Initially I thought I could get away without a memory allocator since no_std does not have one by default and it would be extra work to set one up. However, virtio-drivers needed one for the virtio-serial device (I don't think it is really necessary, but the code is written that way). Luckily the embedded-alloc has memory allocators that are easy to set up and just need a piece of memory to operate in.

Aside from the setup code, the firmware is trivial. The CPU just sends a hello world message and then echoes back bytes received from the virtio-serial device.

#[riscv_rt::entry]
fn main() -> ! {
    unsafe {
        extern "C" {
            static _heap_size: u8;
        }
        let heap_bottom = riscv_rt::heap_start() as usize;
        let heap_size = &_heap_size as *const u8 as usize;
        HEAP.init(heap_bottom, heap_size);
    }

    // Point virtio-drivers at the MMIO device registers
    let header = NonNull::new(0x04000000u32 as *mut VirtIOHeader).unwrap();
    let transport = unsafe { MmioTransport::new(header, 0x1000) }.unwrap();

    // Put the string on the stack so the device can DMA (it cannot DMA flash memory)
    let mut buf: [u8; 13] = *b"Hello world\r\n";

    if transport.device_type() == DeviceType::Console {
        let mut console = VirtIOConsole::::new(transport).unwrap();
        console.send_bytes(&buf).unwrap();
        loop {
            if let Ok(Some(ch)) = console.recv(true) {
                buf[0] = ch;
                console.send_bytes(&buf[0..1]).unwrap();
            }
        }
    }
    loop {}
}

In the early phases I ran tests on the iCESugar board that lit up an LED to indicate the test result. As things became more complex I switched over to Verilog simulation. I wrote testbenches that exercise the Verilog modules I had written. This is similar to unit testing software.

In the later stages of the project, I changed the approach once more in order to do integration testing and debugging. To get more visibility into what was happening in the full design with a CPU and virtio-serial device, I used GTKWave to view the VCD files that Icarus Verilog can write during simulation. You can see every cycle and every value in each register or wire in the entire design, including the PicoRV32 RISC-V CPU, virtio-serial device, etc.
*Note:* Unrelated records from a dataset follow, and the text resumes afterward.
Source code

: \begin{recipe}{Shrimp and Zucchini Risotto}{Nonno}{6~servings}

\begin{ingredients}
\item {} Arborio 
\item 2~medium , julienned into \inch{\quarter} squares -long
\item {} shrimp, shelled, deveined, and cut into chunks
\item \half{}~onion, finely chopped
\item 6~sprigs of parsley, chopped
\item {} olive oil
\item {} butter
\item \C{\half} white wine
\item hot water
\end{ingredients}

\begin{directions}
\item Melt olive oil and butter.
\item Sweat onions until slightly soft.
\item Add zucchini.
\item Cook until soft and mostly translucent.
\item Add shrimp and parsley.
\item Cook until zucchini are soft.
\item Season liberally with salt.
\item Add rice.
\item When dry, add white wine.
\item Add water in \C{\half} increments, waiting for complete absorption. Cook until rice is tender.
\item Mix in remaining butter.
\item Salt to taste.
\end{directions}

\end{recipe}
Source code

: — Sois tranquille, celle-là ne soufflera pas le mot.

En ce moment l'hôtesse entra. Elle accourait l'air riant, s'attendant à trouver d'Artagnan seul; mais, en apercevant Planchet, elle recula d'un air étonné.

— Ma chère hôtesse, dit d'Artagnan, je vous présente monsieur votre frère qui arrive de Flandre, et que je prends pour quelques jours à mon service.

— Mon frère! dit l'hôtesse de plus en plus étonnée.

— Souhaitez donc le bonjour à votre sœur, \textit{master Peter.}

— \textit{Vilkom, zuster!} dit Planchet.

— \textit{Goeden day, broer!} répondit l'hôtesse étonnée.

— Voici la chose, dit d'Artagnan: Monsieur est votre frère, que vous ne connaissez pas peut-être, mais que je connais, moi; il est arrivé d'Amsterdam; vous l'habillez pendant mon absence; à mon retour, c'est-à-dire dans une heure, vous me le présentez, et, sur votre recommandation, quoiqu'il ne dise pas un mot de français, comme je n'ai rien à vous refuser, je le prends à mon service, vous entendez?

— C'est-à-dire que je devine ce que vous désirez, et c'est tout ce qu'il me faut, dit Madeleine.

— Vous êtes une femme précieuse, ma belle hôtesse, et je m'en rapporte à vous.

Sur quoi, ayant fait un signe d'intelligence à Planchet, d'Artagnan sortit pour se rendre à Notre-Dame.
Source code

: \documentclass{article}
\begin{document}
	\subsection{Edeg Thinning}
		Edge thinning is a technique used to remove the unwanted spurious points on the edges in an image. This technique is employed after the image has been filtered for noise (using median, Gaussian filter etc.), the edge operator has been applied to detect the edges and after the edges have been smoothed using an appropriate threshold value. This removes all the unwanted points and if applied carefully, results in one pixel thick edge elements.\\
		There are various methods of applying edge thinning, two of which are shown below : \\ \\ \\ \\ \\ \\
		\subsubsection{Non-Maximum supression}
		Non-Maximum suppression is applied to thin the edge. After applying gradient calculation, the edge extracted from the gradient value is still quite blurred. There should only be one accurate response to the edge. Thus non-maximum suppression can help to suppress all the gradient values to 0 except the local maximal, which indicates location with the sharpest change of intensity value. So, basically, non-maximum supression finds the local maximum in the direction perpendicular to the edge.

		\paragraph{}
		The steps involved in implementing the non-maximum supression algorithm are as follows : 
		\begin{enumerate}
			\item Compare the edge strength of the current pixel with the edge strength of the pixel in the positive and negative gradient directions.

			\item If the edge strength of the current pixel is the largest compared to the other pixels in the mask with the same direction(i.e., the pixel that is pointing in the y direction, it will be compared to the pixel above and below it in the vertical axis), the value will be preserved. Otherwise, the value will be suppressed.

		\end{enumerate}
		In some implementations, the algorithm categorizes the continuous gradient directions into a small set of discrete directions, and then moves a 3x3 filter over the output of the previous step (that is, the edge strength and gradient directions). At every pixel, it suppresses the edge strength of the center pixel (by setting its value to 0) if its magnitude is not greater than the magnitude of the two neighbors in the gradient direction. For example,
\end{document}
This allowed very powerful debugging since the CPU activity is visible (see the program counter in the reg_pc register in the screenshot) alongside the virtio-serial device's internal state. It is possible to look up the program counter in the firmware disassembly to follow the program flow and see where things went wrong.

Conclusion

The firmware is a small Rust codebase that uses existing crates, including riscv-rt and virtio-drivers. Throughout the project I used several debugging and simulation approaches, depending on the level of complexity. Thanks to the open source code and tools available, it was possible to complete this project using fairly convenient and powerful tools and without spending a lot of time reinventing the wheel. Or at least without reinventing the wheels I didn't want to reinvent :).

Let me know if you enjoy FPGAs and projects you've done!